Report every line of the entries that contains the word "monitoring".

Content starts

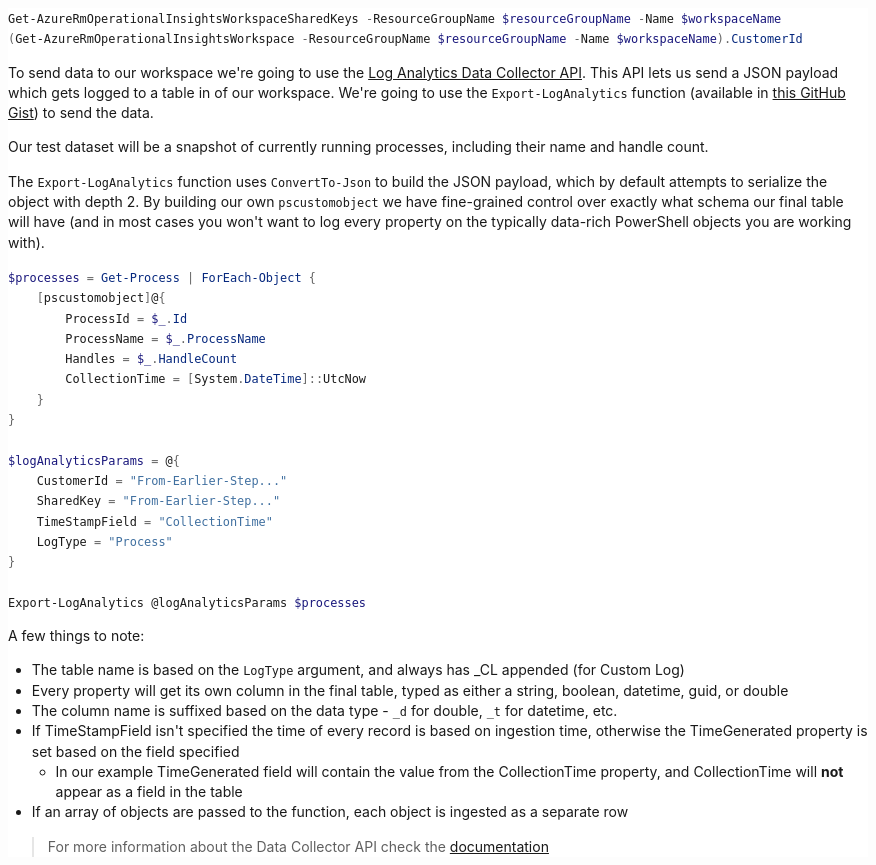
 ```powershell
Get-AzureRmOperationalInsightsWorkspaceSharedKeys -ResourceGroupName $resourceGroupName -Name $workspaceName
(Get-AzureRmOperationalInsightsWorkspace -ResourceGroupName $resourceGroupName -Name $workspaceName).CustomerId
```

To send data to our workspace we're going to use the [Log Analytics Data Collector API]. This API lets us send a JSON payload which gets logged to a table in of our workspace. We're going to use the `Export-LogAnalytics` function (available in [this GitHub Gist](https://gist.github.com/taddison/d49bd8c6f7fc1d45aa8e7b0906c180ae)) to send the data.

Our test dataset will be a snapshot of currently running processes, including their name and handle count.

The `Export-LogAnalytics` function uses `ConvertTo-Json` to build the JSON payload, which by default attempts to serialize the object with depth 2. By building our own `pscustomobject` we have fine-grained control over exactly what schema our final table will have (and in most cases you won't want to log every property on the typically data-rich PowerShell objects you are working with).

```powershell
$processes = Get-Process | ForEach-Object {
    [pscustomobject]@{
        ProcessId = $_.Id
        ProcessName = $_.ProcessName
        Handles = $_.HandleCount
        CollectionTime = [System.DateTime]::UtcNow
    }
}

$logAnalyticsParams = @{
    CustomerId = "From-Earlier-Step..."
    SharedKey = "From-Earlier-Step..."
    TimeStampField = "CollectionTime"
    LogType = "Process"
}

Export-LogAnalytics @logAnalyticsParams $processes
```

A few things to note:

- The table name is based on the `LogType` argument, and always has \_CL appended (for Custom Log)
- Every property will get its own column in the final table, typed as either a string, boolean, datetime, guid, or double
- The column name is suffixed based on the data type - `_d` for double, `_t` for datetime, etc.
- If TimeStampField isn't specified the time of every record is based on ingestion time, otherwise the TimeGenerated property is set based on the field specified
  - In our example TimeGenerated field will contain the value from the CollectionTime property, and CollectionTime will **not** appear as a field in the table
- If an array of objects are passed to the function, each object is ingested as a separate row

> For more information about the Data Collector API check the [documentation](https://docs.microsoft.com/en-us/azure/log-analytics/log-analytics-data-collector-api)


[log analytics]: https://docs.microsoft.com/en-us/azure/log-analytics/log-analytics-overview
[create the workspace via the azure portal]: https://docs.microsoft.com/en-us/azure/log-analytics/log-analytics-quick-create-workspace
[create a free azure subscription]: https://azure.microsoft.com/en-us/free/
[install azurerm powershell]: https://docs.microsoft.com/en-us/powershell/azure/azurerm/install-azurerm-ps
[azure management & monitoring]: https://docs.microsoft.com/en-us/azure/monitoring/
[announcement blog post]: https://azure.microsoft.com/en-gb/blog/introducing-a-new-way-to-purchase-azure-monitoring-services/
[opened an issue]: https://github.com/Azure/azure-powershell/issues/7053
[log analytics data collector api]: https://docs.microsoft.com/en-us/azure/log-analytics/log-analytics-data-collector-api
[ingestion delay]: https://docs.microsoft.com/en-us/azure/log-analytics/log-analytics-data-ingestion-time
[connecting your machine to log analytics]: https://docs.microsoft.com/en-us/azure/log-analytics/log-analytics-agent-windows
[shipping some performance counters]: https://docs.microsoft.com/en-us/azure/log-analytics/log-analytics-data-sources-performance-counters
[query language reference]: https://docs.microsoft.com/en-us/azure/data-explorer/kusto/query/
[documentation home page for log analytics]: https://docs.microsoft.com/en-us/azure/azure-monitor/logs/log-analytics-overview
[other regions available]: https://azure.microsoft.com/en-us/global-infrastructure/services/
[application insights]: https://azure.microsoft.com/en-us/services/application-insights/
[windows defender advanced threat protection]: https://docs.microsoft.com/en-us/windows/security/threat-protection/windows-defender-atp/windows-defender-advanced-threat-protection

Content ends

* [Solution to this task]
[azure management & monitoring]: https://docs.microsoft.com/en-us/azure/monitoring/
[announcement blog post]: https://azure.microsoft.com/en-gb/blog/introducing-a-new-way-to-purchase-azure-monitoring-services/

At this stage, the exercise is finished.